Le mois de novembre, c'est parfois la meilleure période pour observer l'hermine. Toute de blanche vêtue, elle a du mal à se confondre avec la neige... quand il n'y a pas (ou peu) de neige ! Ce qui veut dire que la neige sera pour un peu plus tard ; probablement en décembre. En partant pour une petite boucle en Vercors, j'espérais bien faire de sympathiques rencontres. Celle-ci à elle seule aura contenté ma journée. Après l'avoir repérée, je m'approche doucement. Je suis immédiatement détecté. A un moment, l'hermine se cache dans une anfractuosité de rocher. Il n'y a plus qu'à se poster et attendre. Parfois, cela ne marche pas. Elle ressort par ailleurs, sans qu'on la voit, et disparaît. ou ne ressort pas du tout. Cette fois-ci, ce sera bon. Et comme la miss est curieuse, elle s'approche même du photographe bien immobile et calé.

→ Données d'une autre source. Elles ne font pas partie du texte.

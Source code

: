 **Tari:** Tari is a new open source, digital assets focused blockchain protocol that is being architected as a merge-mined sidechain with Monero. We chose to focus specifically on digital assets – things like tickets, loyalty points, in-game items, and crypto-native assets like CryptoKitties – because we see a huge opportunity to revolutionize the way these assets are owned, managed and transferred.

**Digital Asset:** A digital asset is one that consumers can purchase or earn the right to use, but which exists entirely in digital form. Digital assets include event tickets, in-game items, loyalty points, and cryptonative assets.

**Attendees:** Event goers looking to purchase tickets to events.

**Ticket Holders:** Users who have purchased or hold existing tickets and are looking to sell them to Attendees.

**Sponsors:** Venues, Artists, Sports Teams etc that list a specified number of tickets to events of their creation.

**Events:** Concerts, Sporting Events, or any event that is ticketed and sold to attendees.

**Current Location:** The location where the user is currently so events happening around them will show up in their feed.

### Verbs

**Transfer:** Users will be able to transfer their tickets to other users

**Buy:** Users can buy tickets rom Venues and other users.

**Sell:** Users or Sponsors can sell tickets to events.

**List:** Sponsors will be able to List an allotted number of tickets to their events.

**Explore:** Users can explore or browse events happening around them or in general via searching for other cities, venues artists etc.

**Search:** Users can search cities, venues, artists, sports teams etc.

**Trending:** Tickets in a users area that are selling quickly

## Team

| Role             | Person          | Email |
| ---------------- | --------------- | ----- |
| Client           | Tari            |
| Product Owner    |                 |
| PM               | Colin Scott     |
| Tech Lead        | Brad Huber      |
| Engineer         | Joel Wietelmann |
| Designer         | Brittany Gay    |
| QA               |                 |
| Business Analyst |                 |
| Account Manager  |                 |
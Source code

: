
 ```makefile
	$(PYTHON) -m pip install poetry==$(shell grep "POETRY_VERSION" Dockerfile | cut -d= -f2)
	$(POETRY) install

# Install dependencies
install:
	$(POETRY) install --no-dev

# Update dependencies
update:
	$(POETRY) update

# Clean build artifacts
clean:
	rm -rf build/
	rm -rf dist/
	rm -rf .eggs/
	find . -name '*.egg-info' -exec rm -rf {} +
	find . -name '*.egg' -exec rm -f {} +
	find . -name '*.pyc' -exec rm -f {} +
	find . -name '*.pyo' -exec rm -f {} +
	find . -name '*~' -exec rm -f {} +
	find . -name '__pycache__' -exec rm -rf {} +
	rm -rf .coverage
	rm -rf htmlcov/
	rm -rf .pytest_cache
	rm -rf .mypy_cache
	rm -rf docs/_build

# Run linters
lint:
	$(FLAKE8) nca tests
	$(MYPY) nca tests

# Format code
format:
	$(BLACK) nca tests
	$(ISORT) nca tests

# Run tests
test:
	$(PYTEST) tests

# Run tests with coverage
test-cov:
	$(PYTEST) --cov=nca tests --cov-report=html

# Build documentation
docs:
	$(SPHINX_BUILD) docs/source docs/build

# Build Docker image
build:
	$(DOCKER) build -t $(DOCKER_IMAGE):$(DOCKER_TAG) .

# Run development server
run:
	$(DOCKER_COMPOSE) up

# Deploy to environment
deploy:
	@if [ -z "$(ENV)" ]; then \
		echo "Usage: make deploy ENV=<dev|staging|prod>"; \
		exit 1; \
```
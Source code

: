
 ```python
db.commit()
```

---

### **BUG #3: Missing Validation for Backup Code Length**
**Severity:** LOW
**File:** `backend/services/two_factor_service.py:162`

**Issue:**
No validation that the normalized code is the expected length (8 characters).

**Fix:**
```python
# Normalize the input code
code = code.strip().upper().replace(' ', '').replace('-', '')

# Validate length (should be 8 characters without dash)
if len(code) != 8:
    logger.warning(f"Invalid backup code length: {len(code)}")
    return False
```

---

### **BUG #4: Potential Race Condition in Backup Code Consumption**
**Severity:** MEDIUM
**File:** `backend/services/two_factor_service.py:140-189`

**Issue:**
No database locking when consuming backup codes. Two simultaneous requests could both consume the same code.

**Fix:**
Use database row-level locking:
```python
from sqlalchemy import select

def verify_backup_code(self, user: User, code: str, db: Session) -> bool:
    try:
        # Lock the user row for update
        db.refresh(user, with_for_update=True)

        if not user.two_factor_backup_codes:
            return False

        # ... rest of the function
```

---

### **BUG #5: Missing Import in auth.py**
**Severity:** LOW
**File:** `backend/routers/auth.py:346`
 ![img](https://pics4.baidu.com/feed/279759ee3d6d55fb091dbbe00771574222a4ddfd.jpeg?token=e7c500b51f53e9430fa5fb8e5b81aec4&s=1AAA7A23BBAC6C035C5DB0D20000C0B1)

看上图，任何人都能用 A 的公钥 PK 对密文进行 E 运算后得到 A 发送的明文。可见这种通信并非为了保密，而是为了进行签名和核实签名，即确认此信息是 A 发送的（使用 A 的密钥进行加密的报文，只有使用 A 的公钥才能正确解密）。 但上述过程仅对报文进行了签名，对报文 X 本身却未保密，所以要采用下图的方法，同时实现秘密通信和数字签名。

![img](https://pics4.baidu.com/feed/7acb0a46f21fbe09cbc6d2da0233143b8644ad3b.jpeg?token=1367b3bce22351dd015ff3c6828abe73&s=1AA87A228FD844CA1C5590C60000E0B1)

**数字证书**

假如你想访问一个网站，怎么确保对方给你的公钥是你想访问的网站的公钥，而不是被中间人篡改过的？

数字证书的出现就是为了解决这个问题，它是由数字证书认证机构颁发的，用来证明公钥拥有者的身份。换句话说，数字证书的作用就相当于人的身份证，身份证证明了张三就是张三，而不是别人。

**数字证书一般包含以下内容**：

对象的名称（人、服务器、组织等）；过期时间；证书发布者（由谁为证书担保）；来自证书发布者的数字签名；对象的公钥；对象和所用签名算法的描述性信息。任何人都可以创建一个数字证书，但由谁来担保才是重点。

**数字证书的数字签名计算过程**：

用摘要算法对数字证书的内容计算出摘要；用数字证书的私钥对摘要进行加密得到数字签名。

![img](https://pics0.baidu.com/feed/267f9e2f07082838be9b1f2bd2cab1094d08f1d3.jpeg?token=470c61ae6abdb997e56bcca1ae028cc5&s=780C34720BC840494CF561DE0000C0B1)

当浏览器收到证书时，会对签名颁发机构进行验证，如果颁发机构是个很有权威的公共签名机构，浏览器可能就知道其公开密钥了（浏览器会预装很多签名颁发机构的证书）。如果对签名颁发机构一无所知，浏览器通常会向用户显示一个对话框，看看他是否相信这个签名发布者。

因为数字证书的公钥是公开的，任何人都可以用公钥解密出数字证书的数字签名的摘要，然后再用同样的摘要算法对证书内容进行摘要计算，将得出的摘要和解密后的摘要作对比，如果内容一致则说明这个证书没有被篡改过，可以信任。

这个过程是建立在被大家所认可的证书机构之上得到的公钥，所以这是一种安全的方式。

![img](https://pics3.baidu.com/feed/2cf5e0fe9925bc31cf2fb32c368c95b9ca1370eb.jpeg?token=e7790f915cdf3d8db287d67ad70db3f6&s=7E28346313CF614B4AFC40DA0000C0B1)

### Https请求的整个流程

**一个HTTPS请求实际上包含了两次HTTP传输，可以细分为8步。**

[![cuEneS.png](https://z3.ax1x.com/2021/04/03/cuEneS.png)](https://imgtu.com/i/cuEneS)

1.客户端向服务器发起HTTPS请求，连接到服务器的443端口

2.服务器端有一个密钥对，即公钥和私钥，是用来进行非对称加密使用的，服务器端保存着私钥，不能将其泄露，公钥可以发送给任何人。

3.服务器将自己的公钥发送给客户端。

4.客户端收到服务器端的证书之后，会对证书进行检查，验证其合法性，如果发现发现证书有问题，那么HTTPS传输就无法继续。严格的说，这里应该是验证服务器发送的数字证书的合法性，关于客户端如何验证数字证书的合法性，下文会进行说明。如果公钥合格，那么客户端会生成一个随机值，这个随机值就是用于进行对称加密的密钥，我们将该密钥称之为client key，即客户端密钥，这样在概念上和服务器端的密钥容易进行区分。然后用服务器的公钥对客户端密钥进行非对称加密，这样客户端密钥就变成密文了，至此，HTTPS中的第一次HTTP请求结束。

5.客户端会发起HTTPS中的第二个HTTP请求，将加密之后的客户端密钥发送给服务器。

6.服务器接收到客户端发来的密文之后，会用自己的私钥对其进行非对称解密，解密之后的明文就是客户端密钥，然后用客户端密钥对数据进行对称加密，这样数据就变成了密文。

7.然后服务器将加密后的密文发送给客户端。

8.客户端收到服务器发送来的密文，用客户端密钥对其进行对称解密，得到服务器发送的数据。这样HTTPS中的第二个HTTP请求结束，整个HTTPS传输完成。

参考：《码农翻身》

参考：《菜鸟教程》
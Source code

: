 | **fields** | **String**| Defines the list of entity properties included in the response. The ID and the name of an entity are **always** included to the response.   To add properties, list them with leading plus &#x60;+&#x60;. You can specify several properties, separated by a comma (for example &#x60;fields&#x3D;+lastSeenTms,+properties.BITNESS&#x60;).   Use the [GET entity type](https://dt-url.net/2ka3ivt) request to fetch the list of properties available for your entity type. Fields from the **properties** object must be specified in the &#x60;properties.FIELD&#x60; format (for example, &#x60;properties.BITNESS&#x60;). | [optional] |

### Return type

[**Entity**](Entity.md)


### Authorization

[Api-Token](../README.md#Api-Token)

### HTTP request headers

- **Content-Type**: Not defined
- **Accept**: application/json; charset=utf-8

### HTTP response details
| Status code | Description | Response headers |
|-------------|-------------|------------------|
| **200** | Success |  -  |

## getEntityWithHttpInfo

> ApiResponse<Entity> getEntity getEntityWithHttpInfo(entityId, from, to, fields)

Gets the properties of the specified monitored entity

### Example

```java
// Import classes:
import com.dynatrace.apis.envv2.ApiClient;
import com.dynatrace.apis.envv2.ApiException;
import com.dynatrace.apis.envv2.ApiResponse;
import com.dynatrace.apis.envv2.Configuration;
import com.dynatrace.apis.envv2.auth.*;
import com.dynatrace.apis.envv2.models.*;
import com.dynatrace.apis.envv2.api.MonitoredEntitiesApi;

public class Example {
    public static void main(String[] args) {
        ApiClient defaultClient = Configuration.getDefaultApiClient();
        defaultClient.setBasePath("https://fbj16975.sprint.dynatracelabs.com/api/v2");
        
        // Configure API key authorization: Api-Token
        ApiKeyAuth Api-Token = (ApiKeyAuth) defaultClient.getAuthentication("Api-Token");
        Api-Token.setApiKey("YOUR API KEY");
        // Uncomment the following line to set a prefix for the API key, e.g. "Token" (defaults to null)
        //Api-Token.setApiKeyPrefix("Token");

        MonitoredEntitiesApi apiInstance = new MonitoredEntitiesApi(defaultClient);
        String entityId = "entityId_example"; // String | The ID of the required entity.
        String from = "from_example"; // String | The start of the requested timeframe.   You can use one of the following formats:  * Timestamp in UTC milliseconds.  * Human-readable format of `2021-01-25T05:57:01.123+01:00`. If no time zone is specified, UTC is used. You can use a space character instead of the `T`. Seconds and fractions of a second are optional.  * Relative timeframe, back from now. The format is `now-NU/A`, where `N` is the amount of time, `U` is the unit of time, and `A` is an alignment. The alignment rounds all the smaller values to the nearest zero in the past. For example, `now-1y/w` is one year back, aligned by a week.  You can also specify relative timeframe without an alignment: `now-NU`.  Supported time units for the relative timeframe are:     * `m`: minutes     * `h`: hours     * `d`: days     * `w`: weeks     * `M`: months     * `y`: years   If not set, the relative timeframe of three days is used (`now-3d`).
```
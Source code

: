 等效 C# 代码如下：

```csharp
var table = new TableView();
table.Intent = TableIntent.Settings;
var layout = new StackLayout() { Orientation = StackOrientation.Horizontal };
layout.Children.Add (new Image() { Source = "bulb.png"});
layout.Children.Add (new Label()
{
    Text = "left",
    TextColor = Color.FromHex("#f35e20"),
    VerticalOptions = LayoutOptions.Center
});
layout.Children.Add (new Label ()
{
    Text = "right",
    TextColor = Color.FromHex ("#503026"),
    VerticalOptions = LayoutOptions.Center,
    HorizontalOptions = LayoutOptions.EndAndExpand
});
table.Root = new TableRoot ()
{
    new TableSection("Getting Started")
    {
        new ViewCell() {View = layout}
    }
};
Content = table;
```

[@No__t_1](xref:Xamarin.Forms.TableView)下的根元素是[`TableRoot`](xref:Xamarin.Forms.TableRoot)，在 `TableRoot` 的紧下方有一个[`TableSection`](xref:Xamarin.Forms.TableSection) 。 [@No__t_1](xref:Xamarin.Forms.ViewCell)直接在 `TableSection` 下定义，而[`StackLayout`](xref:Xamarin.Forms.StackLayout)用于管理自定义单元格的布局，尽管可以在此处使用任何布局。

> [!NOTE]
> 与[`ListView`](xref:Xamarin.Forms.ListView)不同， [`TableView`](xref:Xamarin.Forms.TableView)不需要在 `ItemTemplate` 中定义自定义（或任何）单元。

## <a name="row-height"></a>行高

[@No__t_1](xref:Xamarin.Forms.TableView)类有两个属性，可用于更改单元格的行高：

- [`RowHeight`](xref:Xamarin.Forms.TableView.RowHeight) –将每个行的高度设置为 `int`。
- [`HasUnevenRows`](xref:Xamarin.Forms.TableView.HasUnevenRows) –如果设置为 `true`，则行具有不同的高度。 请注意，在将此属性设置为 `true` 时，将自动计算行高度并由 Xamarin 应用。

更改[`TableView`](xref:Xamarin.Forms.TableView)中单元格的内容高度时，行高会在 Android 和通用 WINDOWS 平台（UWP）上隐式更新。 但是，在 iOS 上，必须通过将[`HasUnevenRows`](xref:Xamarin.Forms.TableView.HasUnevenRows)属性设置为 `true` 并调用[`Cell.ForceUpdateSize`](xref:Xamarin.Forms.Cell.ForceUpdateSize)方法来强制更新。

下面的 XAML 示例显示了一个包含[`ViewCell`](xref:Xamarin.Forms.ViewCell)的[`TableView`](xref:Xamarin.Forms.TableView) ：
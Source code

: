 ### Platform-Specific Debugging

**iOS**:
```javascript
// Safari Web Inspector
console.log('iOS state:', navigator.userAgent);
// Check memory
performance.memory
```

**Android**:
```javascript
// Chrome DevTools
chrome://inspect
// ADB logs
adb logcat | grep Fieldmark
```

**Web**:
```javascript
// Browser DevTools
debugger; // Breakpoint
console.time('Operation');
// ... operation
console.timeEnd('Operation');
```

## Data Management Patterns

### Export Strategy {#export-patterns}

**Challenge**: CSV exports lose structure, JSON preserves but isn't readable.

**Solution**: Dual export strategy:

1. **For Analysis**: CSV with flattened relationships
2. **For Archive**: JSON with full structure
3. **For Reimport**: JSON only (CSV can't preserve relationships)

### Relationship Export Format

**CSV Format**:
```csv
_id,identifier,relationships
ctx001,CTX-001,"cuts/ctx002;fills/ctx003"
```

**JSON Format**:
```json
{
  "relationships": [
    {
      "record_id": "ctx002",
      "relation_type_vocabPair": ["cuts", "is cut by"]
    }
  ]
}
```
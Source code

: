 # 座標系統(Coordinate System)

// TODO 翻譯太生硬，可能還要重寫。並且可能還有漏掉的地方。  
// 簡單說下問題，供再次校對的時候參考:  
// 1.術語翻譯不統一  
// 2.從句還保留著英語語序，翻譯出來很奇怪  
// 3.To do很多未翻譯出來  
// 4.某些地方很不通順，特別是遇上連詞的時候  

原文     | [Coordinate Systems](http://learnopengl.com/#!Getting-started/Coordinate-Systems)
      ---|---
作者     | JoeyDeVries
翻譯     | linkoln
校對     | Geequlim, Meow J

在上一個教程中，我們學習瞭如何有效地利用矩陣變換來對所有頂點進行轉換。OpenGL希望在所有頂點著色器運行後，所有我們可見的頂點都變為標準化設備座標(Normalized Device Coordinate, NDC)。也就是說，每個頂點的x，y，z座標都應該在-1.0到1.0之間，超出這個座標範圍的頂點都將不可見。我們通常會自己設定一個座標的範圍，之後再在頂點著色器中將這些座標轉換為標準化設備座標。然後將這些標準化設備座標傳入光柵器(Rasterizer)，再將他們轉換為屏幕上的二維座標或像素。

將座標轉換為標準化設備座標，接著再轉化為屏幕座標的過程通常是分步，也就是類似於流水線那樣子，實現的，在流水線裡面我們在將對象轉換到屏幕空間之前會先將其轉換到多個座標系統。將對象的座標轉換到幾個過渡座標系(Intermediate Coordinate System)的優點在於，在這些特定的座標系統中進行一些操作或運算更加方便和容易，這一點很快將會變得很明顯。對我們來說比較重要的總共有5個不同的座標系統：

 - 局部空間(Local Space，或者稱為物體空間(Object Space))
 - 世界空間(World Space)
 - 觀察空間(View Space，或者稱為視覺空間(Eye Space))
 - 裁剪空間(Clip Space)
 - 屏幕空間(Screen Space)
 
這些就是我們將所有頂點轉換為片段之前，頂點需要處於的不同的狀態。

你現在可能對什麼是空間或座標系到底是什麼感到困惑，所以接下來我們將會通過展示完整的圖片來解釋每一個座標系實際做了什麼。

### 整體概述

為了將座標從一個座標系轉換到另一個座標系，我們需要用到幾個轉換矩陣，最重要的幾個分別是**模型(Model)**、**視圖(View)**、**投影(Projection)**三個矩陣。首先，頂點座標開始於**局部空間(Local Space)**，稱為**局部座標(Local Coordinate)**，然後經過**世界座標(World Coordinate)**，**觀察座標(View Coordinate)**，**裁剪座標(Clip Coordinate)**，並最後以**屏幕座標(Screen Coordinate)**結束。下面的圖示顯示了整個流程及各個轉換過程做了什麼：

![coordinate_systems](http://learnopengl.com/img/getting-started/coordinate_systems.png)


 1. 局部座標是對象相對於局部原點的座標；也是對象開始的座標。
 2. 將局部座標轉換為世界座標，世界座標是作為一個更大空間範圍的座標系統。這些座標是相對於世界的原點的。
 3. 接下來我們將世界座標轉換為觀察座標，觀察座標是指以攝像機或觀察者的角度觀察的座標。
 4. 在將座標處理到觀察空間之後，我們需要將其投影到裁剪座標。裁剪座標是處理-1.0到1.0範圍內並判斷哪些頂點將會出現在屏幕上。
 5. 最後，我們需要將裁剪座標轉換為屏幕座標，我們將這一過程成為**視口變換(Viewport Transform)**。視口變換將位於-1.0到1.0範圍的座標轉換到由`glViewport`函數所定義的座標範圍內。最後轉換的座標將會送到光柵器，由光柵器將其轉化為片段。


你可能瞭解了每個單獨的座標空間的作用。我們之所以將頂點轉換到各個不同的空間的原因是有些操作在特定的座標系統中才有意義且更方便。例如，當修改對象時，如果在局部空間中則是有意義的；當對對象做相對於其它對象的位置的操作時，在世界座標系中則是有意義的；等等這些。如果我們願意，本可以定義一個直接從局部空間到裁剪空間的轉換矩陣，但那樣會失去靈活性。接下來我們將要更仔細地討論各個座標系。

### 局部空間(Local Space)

Pour le reste, ma sortie aura consisté à monter par le pas Ernadant au-départ de Saint-Andéol avec retour par le pas Morta. Cela fait bien quinze ans que je l'avais fait. C'est quand même une belle cochonerie. Il y a largement plus de quoi se tuer ici que dans une voie d'escalade. A noter qu'il y a pas mal de pitons (disons, une dizaine - assez récents pour la plupart) sur la fin de l'itinéraire (où la chute est interdite), ce qui peut permettre d'assurer des personnes peu aguerries. Reste quand même la montée initiale dans le couloir et ses risques de chutes de pierres, notamment à cause es bouquetins. Tant qu'à prendre une corde, j'ajouterais deux friends (0,5 et 0,75). La descente par le pas Morta est nettement plus facile mais faut quand même pas tomber dans le haut et il n'y a pas de pitons pour s'assurer (je n'en ai pas vu en tout cas). Et le risque de chutes de pierres demeure bien présent. Prudence donc dans ces randonnées du vertige, ce jour quasi totalement déneigées (juste deux ou trois pas dans la neige dans le pas Morta).

A défaut de l'habituel lever de soleil sur le balcon est...
A défaut de l'habituel lever de soleil sur le balcon est...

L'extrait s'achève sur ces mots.